One of my pet peeves in epic fantasy is the way so often things seem to have been going on relatively unchanged for centuries, even millenia. I recently even saw a blurb about a fantasy work I haven't read that mentioned how something had lasted for 50k years. That's for us the year 48,000 BC...am I honestly supposed to believe anything would be accurately remembered from that long ago? That any dynasty or people or institution could have lasted that long with the same identity (and still end up in your standard pseudo-medieval culture)? We're talking something like 8 times as long as the amount of time between us today and the earliest Mesopotamian writings. And I don't know about this case, but too often it seems that the people of the earlier times lived pretty much the same pseudo-medieval-European lifestyles as those at the end.
Even a lesser time frame can be as ridiculous. George Martin, much as I love his Song of Ice & Fire series (before I discovered that I'd completely given up on recent epic fantasy and was only reading older stuff within the fantasy genre and newer stuff outside it), my recollection is of a 4,000-year span for a fairly stable identity to some of the kingdoms that became part of the Seven Kingdoms.

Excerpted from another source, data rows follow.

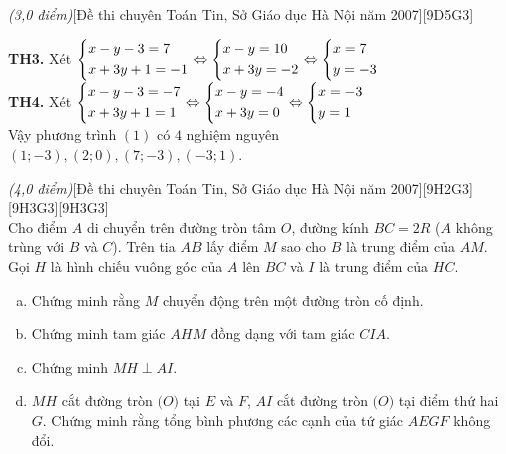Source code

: \begin{ex}{\it{(3,0 điểm)}}[Đề thi chuyên Toán Tin, Sở Giáo dục Hà Nội năm 2007][9D5G3]
{\begin{enumerate}[a)]
	\textbf{TH3.} Xét $\left\{\begin{aligned}&x-y-3=7\\&x+3y+1=-1\end{aligned}\right.\Leftrightarrow \left\{\begin{aligned}&x-y=10\\&x+3y=-2\end{aligned}\right.\Leftrightarrow \left\{\begin{aligned}&x=7\\&y=-3\end{aligned}\right.$\\
	\textbf{TH4.}  Xét $\left\{\begin{aligned}&x-y-3=-7\\&x+3y+1=1\end{aligned}\right.\Leftrightarrow \left\{\begin{aligned}&x-y=-4\\&x+3y=0\end{aligned}\right. \Leftrightarrow \left\{\begin{aligned}&x=-3\\&y=1\end{aligned}\right.$\\
	Vậy phương trình $(1)$ có $4$ nghiệm nguyên $(1;-3),(2;0),(7;-3),(-3;1)$.
	\end{enumerate}	
}
\end{ex}
\begin{ex}{\it{(4,0 điểm)}}[Đề thi chuyên Toán Tin, Sở Giáo dục Hà Nội năm 2007][9H2G3][9H3G3][9H3G3]\\
Cho điểm $A$ di chuyển trên đường tròn tâm $O$, đường kính $BC = 2R$ ($A$ không trùng với $B$ và $C$). Trên tia $AB$ lấy điểm $M$ sao cho $B$ là trung điểm của $AM$. Gọi $H$ là hình chiếu vuông góc  của $A$ lên $BC$ và $I$ là trung điểm của $HC$.
\begin{enumerate}[a)]	
\item Chứng minh rằng $M$ chuyển động trên một đường tròn cố định.
\item  Chứng minh tam giác $AHM$ đồng dạng với tam giác $CIA$. 
\item Chứng minh $MH\perp AI$.
\item $MH$ cắt đường tròn $\big(O\big)$ tại $E$ và $F$, $AI$ cắt đường tròn $\big(O\big)$ tại điểm thứ hai $G$. Chứng minh rằng tổng bình phương các cạnh của tứ giác $AEGF$ không đổi.
\end{enumerate}
\end{ex}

And Bakker's excellent Prince of Nothing series has two 2,000-year spans, though in that case one of the things I like is that most of the people doubt the things Achamion and his school are able to remember because of their magic. (Clearly by mentioning those two, it should be clear that this isn't a deal-breaker by any means.)
But let's break it down even smaller. At various times I've researched different parts of the world and the succession of dynasties, kingdoms, ruling powers. India, SE Asia, the Americas. And it's struck me that often stable, influential powers last 200 years at the top of their region, and maybe double that or a little more to include the time leading up to their ascension and then what's left after they fall. So often what was a major city becomes an empty area (especially if weather patterns or water resources change), though of course it's more frequent for a subsequent power to build their own city on the same site if it remains a strategic location. I think we get fooled by how long-standing certain countries and national identities seem to be and forget those that are quickly supplanted.
Of course, I've been chided for the reverse--a crit partner from UK says it's a typical American thing to err in the other direction, giving a much shorter time span, shorter history and cultural memory. I mean, around here a 100-year-old house is something to point out, to tour when out-of-town guests come. We don't have tangible evidence of the centuries of history that predates such settlers, except as artifacts in the ground. In my first novel manuscript he commented on the fact that something which took place only 200 or 300 years earlier had been completely subsumed by its myth, the actual situation forgotten. Now in part that was intentional, as the winners enforced a certain way of remembering it. But it could be that I didn't give enough credit to the cultural memory or those who'd been on the winning side but not themselves rulers.
Well, my writing tends to flirt at most on the edge of epic fantasy anyway.